▶ [TASK TO COMPLETE]
How many of the lines below contain "head"? Answer with that number alone.

------ RECORD SET ------

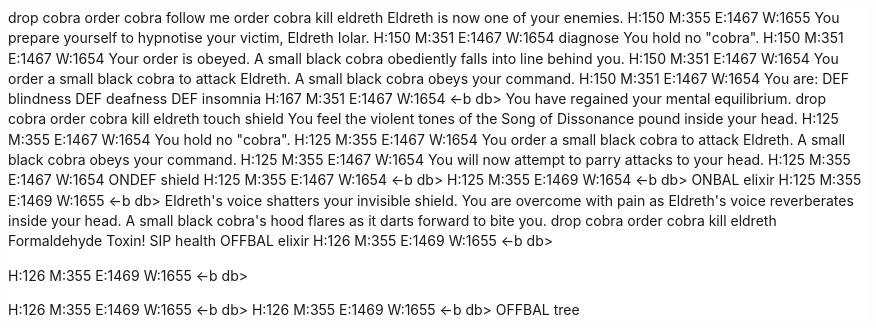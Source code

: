 drop cobra
order cobra follow me
order cobra kill eldreth
Eldreth is now one of your enemies.
H:150 M:355 E:1467 W:1655 <eb db> 
You prepare yourself to hypnotise your victim, Eldreth Iolar.
H:150 M:351 E:1467 W:1654 <eb db> diagnose
You hold no "cobra".
H:150 M:351 E:1467 W:1654 <eb db> 
Your order is obeyed.
A small black cobra obediently falls into line behind you.
H:150 M:351 E:1467 W:1654 <eb db> 
You order a small black cobra to attack Eldreth.
A small black cobra obeys your command.
H:150 M:351 E:1467 W:1654 <eb db> 
You are:
DEF blindness
DEF deafness
DEF insomnia
H:167 M:351 E:1467 W:1654 <-b db> 
You have regained your mental equilibrium.
drop cobra
order cobra kill eldreth
touch shield
You feel the violent tones of the Song of Dissonance pound inside your head.
H:125 M:355 E:1467 W:1654 <eb db> 
You hold no "cobra".
H:125 M:355 E:1467 W:1654 <eb db> 
You order a small black cobra to attack Eldreth.
A small black cobra obeys your command.
H:125 M:355 E:1467 W:1654 <eb db> 
You will now attempt to parry attacks to your head.
H:125 M:355 E:1467 W:1654 <eb db> 
ONDEF shield
H:125 M:355 E:1467 W:1654 <-b db> 
H:125 M:355 E:1469 W:1654 <-b db> 
ONBAL elixir
H:125 M:355 E:1469 W:1655 <-b db> 
Eldreth's voice shatters your invisible shield.
You are overcome with pain as Eldreth's voice reverberates inside your head.
A small black cobra's hood flares as it darts forward to bite you.
drop cobra
order cobra kill eldreth
Formaldehyde Toxin!
SIP health
OFFBAL elixir
H:126 M:355 E:1469 W:1655 <-b db> 

H:126 M:355 E:1469 W:1655 <-b db> 

H:126 M:355 E:1469 W:1655 <-b db> 
H:126 M:355 E:1469 W:1655 <-b db> 
OFFBAL tree
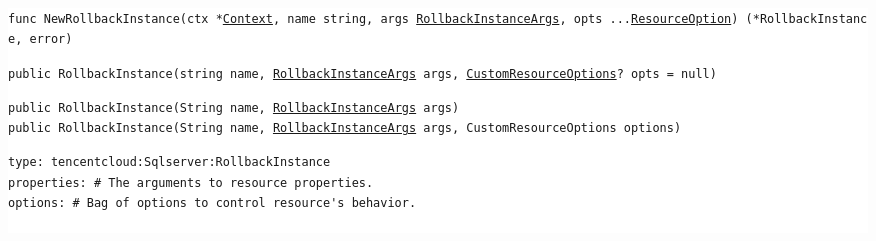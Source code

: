 </div>

<div>
<pulumi-choosable type="language" values="go">
<div class="highlight"><pre class="chroma"><code class="language-go" data-lang="go"><span class="k">func </span><span class="nx">NewRollbackInstance</span><span class="p">(</span><span class="nx">ctx</span><span class="p"> *</span><span class="nx"><a href="https://pkg.go.dev/github.com/pulumi/pulumi/sdk/v3/go/pulumi?tab=doc#Context">Context</a></span><span class="p">,</span> <span class="nx">name</span><span class="p"> </span><span class="nx">string</span><span class="p">,</span> <span class="nx">args</span><span class="p"> </span><span class="nx"><a href="#inputs">RollbackInstanceArgs</a></span><span class="p">,</span> <span class="nx">opts</span><span class="p"> ...</span><span class="nx"><a href="https://pkg.go.dev/github.com/pulumi/pulumi/sdk/v3/go/pulumi?tab=doc#ResourceOption">ResourceOption</a></span><span class="p">) (*<span class="nx">RollbackInstance</span>, error)</span></code></pre></div>
</pulumi-choosable>
</div>

<div>
<pulumi-choosable type="language" values="csharp">
<div class="highlight"><pre class="chroma"><code class="language-csharp" data-lang="csharp"><span class="k">public </span><span class="nx">RollbackInstance</span><span class="p">(</span><span class="nx">string</span><span class="p"> </span><span class="nx">name<span class="p">,</span> <span class="nx"><a href="#inputs">RollbackInstanceArgs</a></span><span class="p"> </span><span class="nx">args<span class="p">,</span> <span class="nx"><a href="/docs/reference/pkg/dotnet/Pulumi/Pulumi.CustomResourceOptions.html">CustomResourceOptions</a></span><span class="p">? </span><span class="nx">opts = null<span class="p">)</span></code></pre></div>
</pulumi-choosable>
</div>

<div>
<pulumi-choosable type="language" values="java">
<div class="highlight"><pre class="chroma">
<code class="language-java" data-lang="java"><span class="k">public </span><span class="nx">RollbackInstance</span><span class="p">(</span><span class="nx">String</span><span class="p"> </span><span class="nx">name<span class="p">,</span> <span class="nx"><a href="#inputs">RollbackInstanceArgs</a></span><span class="p"> </span><span class="nx">args<span class="p">)</span>
<span class="k">public </span><span class="nx">RollbackInstance</span><span class="p">(</span><span class="nx">String</span><span class="p"> </span><span class="nx">name<span class="p">,</span> <span class="nx"><a href="#inputs">RollbackInstanceArgs</a></span><span class="p"> </span><span class="nx">args<span class="p">,</span> <span class="nx">CustomResourceOptions</span><span class="p"> </span><span class="nx">options<span class="p">)</span>
</code></pre></div>
</pulumi-choosable>
</div>

<div>
<pulumi-choosable type="language" values="yaml">
<div class="highlight"><pre class="chroma"><code class="language-yaml" data-lang="yaml">type: <span class="nx">tencentcloud:Sqlserver:RollbackInstance</span><span class="p"></span>
<span class="p">properties</span><span class="p">: </span><span class="c">#&nbsp;The arguments to resource properties.</span>
<span class="p"></span><span class="p">options</span><span class="p">: </span><span class="c">#&nbsp;Bag of options to control resource&#39;s behavior.</span>
<span class="p"></span>
</code></pre></div>
</pulumi-choosable>
</div>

------

▶ [TASK RESPONSE]
3